━━ Material supplied ━━
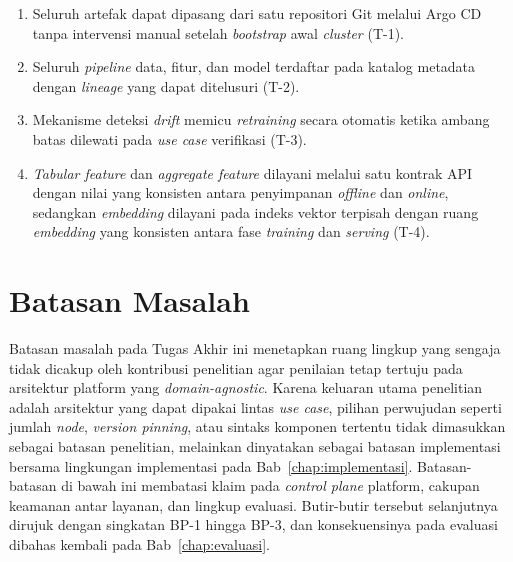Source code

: \vspace{0.5em}
\begin{enumerate}
    \item Seluruh artefak dapat dipasang dari satu repositori Git melalui Argo CD tanpa intervensi manual setelah \textit{bootstrap} awal \textit{cluster} (T-1).

    \item Seluruh \textit{pipeline} data, fitur, dan model terdaftar pada katalog metadata dengan \textit{lineage} yang dapat ditelusuri (T-2).

    \item Mekanisme deteksi \textit{drift} memicu \textit{retraining} secara otomatis ketika ambang batas dilewati pada \textit{use case} verifikasi (T-3).

    \item \textit{Tabular feature} dan \textit{aggregate feature} dilayani melalui satu kontrak API dengan nilai yang konsisten antara penyimpanan \textit{offline} dan \textit{online}, sedangkan \textit{embedding} dilayani pada indeks vektor terpisah dengan ruang \textit{embedding} yang konsisten antara fase \textit{training} dan \textit{serving} (T-4).
\end{enumerate}

\section{Batasan Masalah}
\label{sec:batasan}

Batasan masalah pada Tugas Akhir ini menetapkan ruang lingkup yang sengaja tidak dicakup oleh kontribusi penelitian agar penilaian tetap tertuju pada arsitektur platform yang \textit{domain-agnostic}. Karena keluaran utama penelitian adalah arsitektur yang dapat dipakai lintas \textit{use case}, pilihan perwujudan seperti jumlah \textit{node}, \textit{version pinning}, atau sintaks komponen tertentu tidak dimasukkan sebagai batasan penelitian, melainkan dinyatakan sebagai batasan implementasi bersama lingkungan implementasi pada Bab~\ref{chap:implementasi}. Batasan-batasan di bawah ini membatasi klaim pada \textit{control plane} platform, cakupan keamanan antar layanan, dan lingkup evaluasi. Butir-butir tersebut selanjutnya dirujuk dengan singkatan BP-1 hingga BP-3, dan konsekuensinya pada evaluasi dibahas kembali pada Bab~\ref{chap:evaluasi}.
━━━
Work required –
If a line in the listing holds the word "Seluruh", list that line.

Answer to this task –
    \item Seluruh artefak dapat dipasang dari satu repositori Git melalui Argo CD tanpa intervensi manual setelah \textit{bootstrap} awal \textit{cluster} (T-1).
    \item Seluruh \textit{pipeline} data, fitur, dan model terdaftar pada katalog metadata dengan \textit{lineage} yang dapat ditelusuri (T-2).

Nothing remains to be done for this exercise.